È lo stesso anno, quello, in cui, in tutto un altro mondo, Frida Kahlo sposa Diego Rivera e inizia di fatto la sua carriera di pittrice. Il suo soggetto, nei venticinque anni successivi, sarà con grande frequenza un’immagine straniata di se stessa, un vedersi da fuori che permette di guardarle dentro. Anche la sua, in generale, è considerata un’opera surrealista, probabilmente il miglior prodotto del Surrealismo messicano.

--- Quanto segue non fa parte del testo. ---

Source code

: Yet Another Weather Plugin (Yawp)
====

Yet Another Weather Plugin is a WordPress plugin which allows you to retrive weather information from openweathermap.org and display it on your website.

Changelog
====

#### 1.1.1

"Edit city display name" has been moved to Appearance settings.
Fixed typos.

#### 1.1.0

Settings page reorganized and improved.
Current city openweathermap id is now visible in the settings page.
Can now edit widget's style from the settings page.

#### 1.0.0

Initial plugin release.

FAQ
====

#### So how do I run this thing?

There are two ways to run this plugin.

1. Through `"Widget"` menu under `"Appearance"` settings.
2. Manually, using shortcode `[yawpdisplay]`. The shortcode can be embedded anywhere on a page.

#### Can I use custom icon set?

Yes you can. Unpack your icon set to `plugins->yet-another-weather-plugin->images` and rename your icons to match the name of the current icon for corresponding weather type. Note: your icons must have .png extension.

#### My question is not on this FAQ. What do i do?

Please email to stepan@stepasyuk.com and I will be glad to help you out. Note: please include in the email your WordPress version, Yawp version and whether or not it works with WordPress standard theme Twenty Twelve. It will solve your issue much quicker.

Tra le tante citazioni che attraversano il libro di Paola Silvia Dolci, I processi di ingrandimento delle immagini, non compaiono né il poeta spagnolo né la pittrice messicana, e nemmeno si potrebbe davvero dire che lo stile di questo libro vada ricondotto ai loro. Eppure c’è qualcosa, nel procedimento di Dolci, che può essere ricondotto ai loro procedimenti, o forse qualcosa che rimanda a quelle atmosfere. Non è certo solo il fatto di iniziare a New York, anche se pure questo qualche suggestione in merito la crea. È piuttosto, soprattutto, l’amore per gli accostamenti inaspettati, e spesso sorprendenti, con immagini a volte violente, ma soprattutto violente relazioni tra concetti che si trovano vicini e resi vividi proprio da questa vicinanza…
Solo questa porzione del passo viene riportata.